Using the Rosetta spacecraft’s ROSINA instrument and data captured by the Atacama Large Millimeter/submillimeter Array (ALMA), a team of researchers has found the first evidence of the chemical compound Freon-40 in space.

Otherwise known as methyl chloride and chloromethane, the chemical was found around both Comet 67p in our own solar system and the infant star system IRAS 16293-2422, about 400 light years away from Earth.

This discovery makes it the first detection ever of a stable organohalogen – something that consists of halogens, such as chlorine and fluorine, bonded with carbon and sometimes other elements – in interstellar space.

Positives and negatives

Unfortunately for those on the hunt for extraterrestrial life, this adds some doubt to the theory that marked Freon-40 as a determining factor in the presence of living organisms, as the organohalogen discovery predates the origin of life itself.

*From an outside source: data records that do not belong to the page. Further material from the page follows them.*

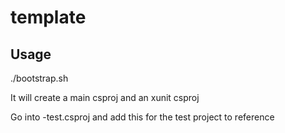 # template

## Usage
./bootstrap.sh <your-project-name>  

It will create a main csproj and an xunit csproj  

Go into <your-project-name>-test.csproj and add this for the test project to reference  
  <ItemGroup>
    <ProjectReference Include="..\..\src\$1\$1.csproj" />
  </ItemGroup>
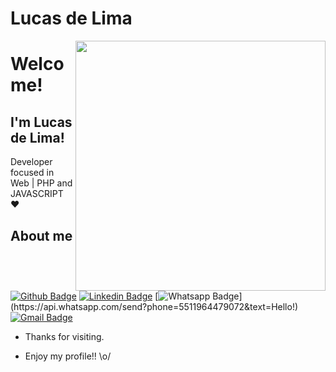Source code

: # Lucas de Lima

<img align="right" width="400" height="400" src="https://media.giphy.com/media/E7TaZb8vDYTNm/giphy.gif">
 
# Welcome!
 
## I'm Lucas de Lima!
 
Developer focused in Web | PHP and JAVASCRIPT :heart:
 
## About me 
[![Github Badge](https://img.shields.io/badge/-Github-000?style=flat-square&logo=Github&logoColor=white&link=https://github.com/LucasLBB)](https://github.com/LucasLBB)
[![Linkedin Badge](https://img.shields.io/badge/-LinkedIn-blue?style=flat-square&logo=Linkedin&logoColor=white&link=https://www.linkedin.com/in/lucas-lima-a4447b157)](https://www.linkedin.com/in/lucas-lima-a4447b157)
[![Whatsapp Badge](https://img.shields.io/badge/-Whatsapp-4CA143?style=flat-square&labelColor=4CA143&logo=whatsapp&logoColor=white&link=https://api.whatsapp.com/send?phone=5511964479072&text=Hello!)](https://api.whatsapp.com/send?phone=5511964479072&text=Hello!)
[![Gmail Badge](https://img.shields.io/badge/-Gmail-c14438?style=flat-square&logo=Gmail&logoColor=white&link=mailto:lucas2001brito77@gmail.com)](mailto:lucas2001brito77@gmail.com)
 
- Thanks for visiting. 
 
- Enjoy my profile!! \o/

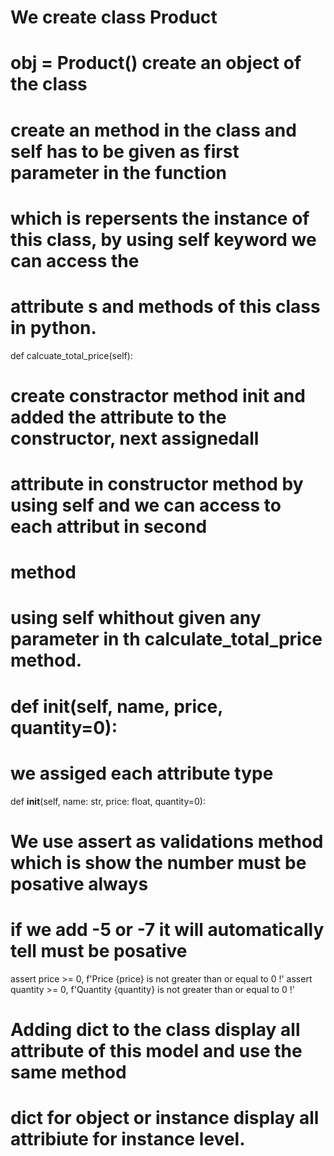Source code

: # We create class Product

# obj = Product() create an object of the class

# create an method in the class and self has to be given as first parameter in the function
# which is repersents the instance of this class, by using self keyword we can access the
# attribute s and methods of this class in python.

def calcuate_total_price(self):

# create constractor method __init__ and added the attribute to the constructor, next assignedall
# attribute in constructor method by using self and we can access to each attribut in second
# method
# using self whithout given any parameter in th calculate_total_price method.

# def __init__(self, name, price, quantity=0):
# we assiged each attribute type
def __init__(self, name: str, price: float, quantity=0):


# We use assert as validations method which is show the number must be posative always
# if we add -5 or -7 it will automatically tell must be posative
assert price >= 0, f'Price {price} is not greater than or equal to 0 !'
assert quantity >= 0, f'Quantity {quantity} is not greater than or equal to 0 !'

# Adding __dict__ to the class display all attribute of this model and use the same method
# __dict__ for object or instance display all attribiute for instance level.
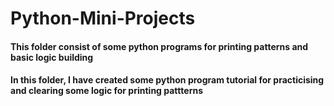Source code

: # Python-Mini-Projects

#### This folder consist of some python programs for printing patterns and basic logic building
#### In this folder, I have created some python program tutorial for practicising and clearing some logic for printing pattterns
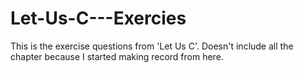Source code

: # Let-Us-C---Exercies
This is the exercise questions from 'Let Us C'. 
Doesn't include all the chapter because I started making record from here.
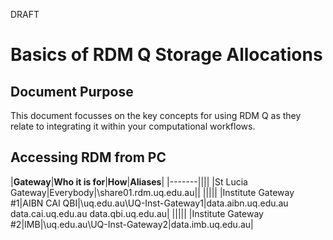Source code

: DRAFT

# Basics of RDM Q Storage Allocations

## Document Purpose
This document focusses on the key concepts for using RDM Q as they relate to integrating it within your computational workflows.

## Accessing RDM from PC

|**Gateway**|**Who it is for**|**How**|**Aliases**|
|-------||||
|St Lucia Gateway|Everybody|\\share01.rdm.uq.edu.au||
|||||
|Institute Gateway #1|AIBN CAI QBI|\\uq.edu.au\UQ-Inst-Gateway1|data.aibn.uq.edu.au data.cai.uq.edu.au data.qbi.uq.edu.au|
|||||
|Institute Gateway #2|IMB|\\uq.edu.au\UQ-Inst-Gateway2|data.imb.uq.edu.au|
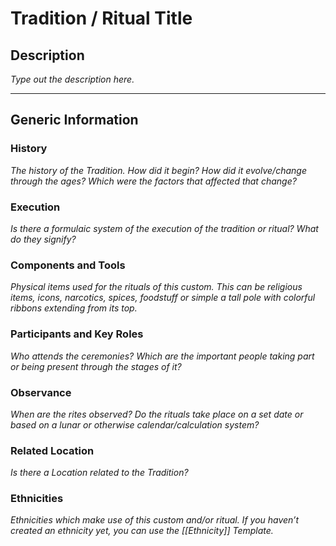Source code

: # Tradition / Ritual Title

## Description
*Type out the description here.*

---

## Generic Information
### History
*The history of the Tradition. How did it begin? How did it evolve/change through the ages? Which were the factors that affected that change?*

### Execution
*Is there a formulaic system of the execution of the tradition or ritual? What do they signify?*

### Components and Tools
*Physical items used for the rituals of this custom. This can be religious items, icons, narcotics, spices, foodstuff or simple a tall pole with colorful ribbons extending from its top.*

### Participants and Key Roles
*Who attends the ceremonies? Which are the important people taking part or being present through the stages of it?*

### Observance
*When are the rites observed? Do the rituals take place on a set date or based on a lunar or otherwise calendar/calculation system?*

### Related Location
*Is there a Location related to the Tradition?*

### Ethnicities
*Ethnicities which make use of this custom and/or ritual. If you haven’t created an ethnicity yet, you can use the [[Ethnicity]] Template.*


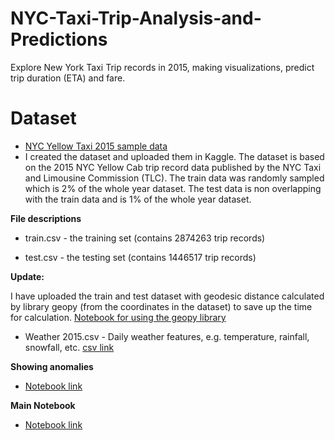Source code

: # NYC-Taxi-Trip-Analysis-and-Predictions
Explore New York Taxi Trip records in 2015, making visualizations, predict trip duration (ETA) and fare.

# Dataset
- [NYC Yellow Taxi 2015 sample data](https://www.kaggle.com/edwinytleung/nyc-yellow-taxi-2015-sample-data)
- I created the dataset and uploaded them in Kaggle. The dataset is based on the 2015 NYC Yellow Cab trip record data published by the NYC Taxi and Limousine Commission (TLC). The train data was randomly sampled which is 2% of the whole year dataset. The test data is non overlapping with the train data and is 1% of the whole year dataset.

**File descriptions**

- train.csv - the training set (contains 2874263 trip records) 

- test.csv - the testing set (contains 1446517 trip records)

**Update:**

I have uploaded the train and test dataset with geodesic distance calculated by library geopy (from the coordinates in the dataset) to save up the time for calculation. [Notebook for using the geopy library](https://github.com/edwinytleung/NYC-Taxi-Trip-Analysis-and-Predictions/blob/master/Calculate%20distance%20using%20Geopy%20function.ipynb)

- Weather 2015.csv - Daily weather features, e.g. temperature, rainfall, snowfall, etc. [csv link](https://github.com/edwinytleung/NYC-Taxi-Trip-Analysis-and-Predictions/blob/master/Weather%202015.csv)

**Showing anomalies**
- [Notebook link](https://github.com/edwinytleung/NYC-Taxi-Trip-Analysis-and-Predictions/blob/master/Anomalies.ipynb)

**Main Notebook**
- [Notebook link](https://github.com/edwinytleung/NYC-Taxi-Trip-Analysis-and-Predictions/blob/master/Taxi.ipynb)
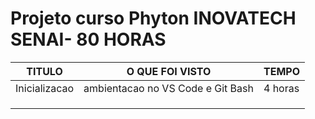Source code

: # Projeto curso Phyton INOVATECH SENAI- 80 HORAS

| TITULO| O QUE FOI VISTO | TEMPO
|-|-|-|
Inicializacao | ambientacao no VS Code e Git Bash | 4 horas
| | | |
| | | |
| | | |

The discovery of the compound in space was surprising to the researchers from the Harvard-Smithsonian Center for Astrophysics.

“We simply didn’t predict its formation and were surprised to find it in such significant concentrations,” said Edith Fayolle, the lead author of a paper now published in Nature Astronomy.

“It’s clear now that these molecules form readily in stellar nurseries, providing insights into the chemical evolution of planetary systems, including our own.”

A constituent of the ‘primordial soup’

However, speaking about the implications for finding life in the universe, co-author of the paper Karin Öberg is slightly more optimistic.

In her view, the discovery suggests that astronomers may have been looking at things the wrong way.

Instead of indicating the presence of existing life, organohalogens may be an important element in the little-understood chemistry involved in the origin of life.

“ALMA’s discovery of organohalogens in the interstellar medium also tells us something about the starting conditions for organic chemistry on planets. Such chemistry is an important step toward the origins of life,” she said.

“Based on our discovery, organohalogens are likely to be a constituent of the so-called ‘primordial soup’, both on the young Earth and on nascent rocky exoplanets.”

The discovery of Freon-40 also adds to the credence that because it is found in similar abundances in an infant star system and comet, a young planetary system could possibly inherit the chemical composition of its parent star-forming cloud.

This opens up the possibility that organohalogens could arrive on planets in young systems during planet formation or via comet impacts.

Updated, 5.24pm, 2 October: An earlier version of this article mistakenly suggested that the discovery of Freon-40 in space ruled the chemical out as an indicator of extraterrestrial life.